Nitpick: Launch does not support Page Load Rules

I was reading Jim Gordon’s excellent article on Adobe DTM vs. Launch a while back. If you haven’t read it, do. It is excellent.

While reading it, I started to think about one aspect, and how I think there is an awesome opportunity for a nitpick in it: Jim (and most people I know) say DTM and Launch, by Adobe both support Page Load Rules.

It is totally true that with Launch, you can make Rules that fire when pages load, no doubt about that, but …

DTM — Automatic Tracking & Multiple Rules on a Trigger

DTM had has some embedded logic geared towards making tracking of pages as easy as possible but still flexible enough so you can have multiple PLRs fire on a page that sort of “stack up”.

The generally accepted way to set up Analytics tracking with DTM is to have a somewhat generic PLR that fires on all pages and sets the important “variables” that all pages provide (such as s.pageName, see Basic Tracking).

Then we create template- or page-specific PLRs that set more “variables” and events.

At the end, a normal DTM deployment can have anywhere between a couple of and dozens of PLRs.

The clever part is that DTM knows how to handle that situation seemlessly.

For each page load trigger (“Top of Page”, “Bottom of Page”, “DOM Ready”, and “Onload”), DTM goes through all the PLRs, sets everything as instructed, but only fires one tracking call!

There are flags in DTM that keep track of which triggers have already happened (e.g. _satellite.pageBottomFired), and the actual Analytics calls are only sent once per trigger.

It is possible to have more than one Analytics call happen on a page with DTM, but it is frankly not a situation that happens often. Most people decide on either “Bottom of Page” or “DOM Ready”, then fire all of their PLRs on that trigger.

(By the way: there is logic in DTM that if they haven’t run before executes all “Bottom of Page” PLRs by the time “DOM Ready” happens. This is your insurance against forgetting to put the _satellite.pageBottom() call into your pages!)

Launch — Complete Control

Launch doesn’t do any of that.

You have no PLRs at all. There is one type of Rule, called “Rule”. D’uh.

The possible triggers for Rules include the 4 above, so you can create Rules that fire at page load time, of course.

Launch also doesn’t automatically fire Analytics calls (or Target mbox calls).

And instead of handling “the aggregation of PLRs” for you, Launch comes with a concept of “Order”.

You specify a number in the Order field of each Rule, and Launch will execute all Rules for a specific trigger in order from smallest to largest.

As a result, the approach with the multiple PLRs that was cool in DTM, sort of doesn’t work like that anymore.

With Launch, you have to think about what the best time is for a specific thing to happen, then you make a Rule for it.

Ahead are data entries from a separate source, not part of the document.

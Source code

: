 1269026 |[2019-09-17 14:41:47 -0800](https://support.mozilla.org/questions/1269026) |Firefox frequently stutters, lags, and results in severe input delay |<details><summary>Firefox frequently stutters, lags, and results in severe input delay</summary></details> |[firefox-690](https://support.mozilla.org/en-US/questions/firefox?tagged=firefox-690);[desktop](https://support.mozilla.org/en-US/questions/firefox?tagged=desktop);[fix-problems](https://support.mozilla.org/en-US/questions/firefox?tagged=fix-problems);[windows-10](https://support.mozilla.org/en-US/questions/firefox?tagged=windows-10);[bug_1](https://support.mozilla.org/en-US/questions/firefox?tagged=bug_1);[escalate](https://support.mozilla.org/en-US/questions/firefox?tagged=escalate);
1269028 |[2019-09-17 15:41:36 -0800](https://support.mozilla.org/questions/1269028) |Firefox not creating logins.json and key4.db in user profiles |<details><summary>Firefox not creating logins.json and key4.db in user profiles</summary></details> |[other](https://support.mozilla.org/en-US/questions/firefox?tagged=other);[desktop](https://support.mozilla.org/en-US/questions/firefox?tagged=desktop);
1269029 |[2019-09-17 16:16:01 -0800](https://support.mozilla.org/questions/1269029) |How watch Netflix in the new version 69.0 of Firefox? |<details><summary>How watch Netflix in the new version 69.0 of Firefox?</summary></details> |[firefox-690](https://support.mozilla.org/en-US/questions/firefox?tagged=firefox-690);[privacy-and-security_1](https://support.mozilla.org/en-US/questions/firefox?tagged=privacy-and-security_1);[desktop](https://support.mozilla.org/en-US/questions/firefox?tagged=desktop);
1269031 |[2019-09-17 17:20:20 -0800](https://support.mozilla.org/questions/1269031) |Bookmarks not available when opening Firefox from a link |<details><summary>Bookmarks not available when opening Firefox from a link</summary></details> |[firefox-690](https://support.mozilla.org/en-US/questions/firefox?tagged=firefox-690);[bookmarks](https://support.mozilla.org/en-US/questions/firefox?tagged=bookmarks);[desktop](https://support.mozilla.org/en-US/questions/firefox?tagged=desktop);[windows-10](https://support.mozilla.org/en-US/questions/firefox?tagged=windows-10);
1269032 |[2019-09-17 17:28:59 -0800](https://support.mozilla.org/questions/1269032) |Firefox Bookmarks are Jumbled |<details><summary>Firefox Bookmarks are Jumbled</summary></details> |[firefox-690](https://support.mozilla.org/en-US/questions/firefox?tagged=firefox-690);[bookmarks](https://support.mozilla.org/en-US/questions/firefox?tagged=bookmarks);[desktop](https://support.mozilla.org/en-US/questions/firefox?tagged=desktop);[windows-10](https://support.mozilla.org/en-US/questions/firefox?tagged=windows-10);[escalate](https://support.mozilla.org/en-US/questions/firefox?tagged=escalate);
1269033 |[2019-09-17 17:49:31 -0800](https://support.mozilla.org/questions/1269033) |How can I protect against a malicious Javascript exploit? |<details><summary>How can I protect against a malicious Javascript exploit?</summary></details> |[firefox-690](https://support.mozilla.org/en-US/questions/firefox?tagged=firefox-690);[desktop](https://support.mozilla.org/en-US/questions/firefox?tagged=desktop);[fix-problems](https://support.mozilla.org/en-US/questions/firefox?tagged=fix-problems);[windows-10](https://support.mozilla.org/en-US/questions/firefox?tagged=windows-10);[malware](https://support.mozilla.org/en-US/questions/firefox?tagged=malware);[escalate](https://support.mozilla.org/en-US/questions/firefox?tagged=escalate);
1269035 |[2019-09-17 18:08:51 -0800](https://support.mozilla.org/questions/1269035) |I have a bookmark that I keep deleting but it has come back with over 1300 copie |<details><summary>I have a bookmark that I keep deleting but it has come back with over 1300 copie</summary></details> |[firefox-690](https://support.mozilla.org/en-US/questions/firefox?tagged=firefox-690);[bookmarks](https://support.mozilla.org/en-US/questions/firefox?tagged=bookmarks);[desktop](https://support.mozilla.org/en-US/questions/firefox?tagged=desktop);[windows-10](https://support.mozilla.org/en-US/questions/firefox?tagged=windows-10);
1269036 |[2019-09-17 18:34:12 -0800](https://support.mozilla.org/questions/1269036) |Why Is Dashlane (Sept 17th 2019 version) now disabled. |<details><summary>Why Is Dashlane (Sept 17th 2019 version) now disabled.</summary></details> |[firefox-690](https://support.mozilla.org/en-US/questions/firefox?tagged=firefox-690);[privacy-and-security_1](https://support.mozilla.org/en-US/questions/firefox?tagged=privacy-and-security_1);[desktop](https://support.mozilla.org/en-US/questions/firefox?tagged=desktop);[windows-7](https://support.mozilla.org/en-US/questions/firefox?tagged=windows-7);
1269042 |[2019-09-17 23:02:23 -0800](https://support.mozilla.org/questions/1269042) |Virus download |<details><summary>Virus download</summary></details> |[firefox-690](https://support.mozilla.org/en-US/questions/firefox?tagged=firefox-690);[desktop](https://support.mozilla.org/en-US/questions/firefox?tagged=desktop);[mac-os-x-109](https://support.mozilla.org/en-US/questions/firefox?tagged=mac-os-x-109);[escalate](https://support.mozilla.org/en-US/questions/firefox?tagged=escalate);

In my humble opinion, there are two valid approaches:

  • Create one Rule for each page template, configure Launch to only ever use that one Rule on each page. No overlap.
  • Create multiple Rules that do specific things (“Set general Analytics ‘variables'”, “Set product info”, “Fire Analytics call”), set the “Order” fields on each Rule, and fire them as needed.

I deliberately didn’t list those two approaches in a numbered list, feigning complete impartiality, but if you have read this blog before, you will know that I a) have an opinion, and b) will tell you what it is.

Here it is: Use the approach with the multiple Rules and the Order!

The “only fire one Rule per page” approach means you have to repeat stuff in a lot of Rules, such as setting the Page Name. Don’tt do that! DRY is an important concept!

I agree that getting tangled up in Rule Order can happen, and that having a single Rule per page is somewhat easier to understand (look at one Rule, understand completely what it does). Ok. But the second time you have to add a “Set Variable” action to a dozen Rules, you’ll curse yourself.

If you asked me to guess how a rumored migration tool would handle PLRs, I would say probably by simply copying them, then adding a “Fire Analytics Beacon” Rule that is set to fire on all pages and has a high “Order”. After the migration, you would likely want to go into the individual Rules and set Order to whatever makes sense for you. That would not be strictly necessary, though, since DTM didn’t allow you to specify order, and all your PLRs are therefore independent.

My preference is the same for Rules that fire on visitor activity.

I am currently editing a DTM Web Property where about 25 EBRs all set the same two eVars to the same two Data Elements, only we renamed one of the two Data Elements.

In Launch, I would have a Rule that fires on every click and sets those two eVars. Maybe even two Rules (“Set Language eVar on click” and “Set Pagename eVar on click”). There would be further Rules for specific clicks, of course, including one that sends of tracking.

Yes, there will be a lot of Rules. Better than repetition.

Also, this can (and hopefully will) mean the end of the doPlugins() method!

(Note that because the Launch team are a cool and crazy bunch, the numbers in the “Order” field can be negative, have decimals, and be pretty big. My “Now fire Analytics Call” Rule is usually a 50000. You can also make that one a 1, and have all other Rules populate the [0,1) interval, but that would be nerdy.)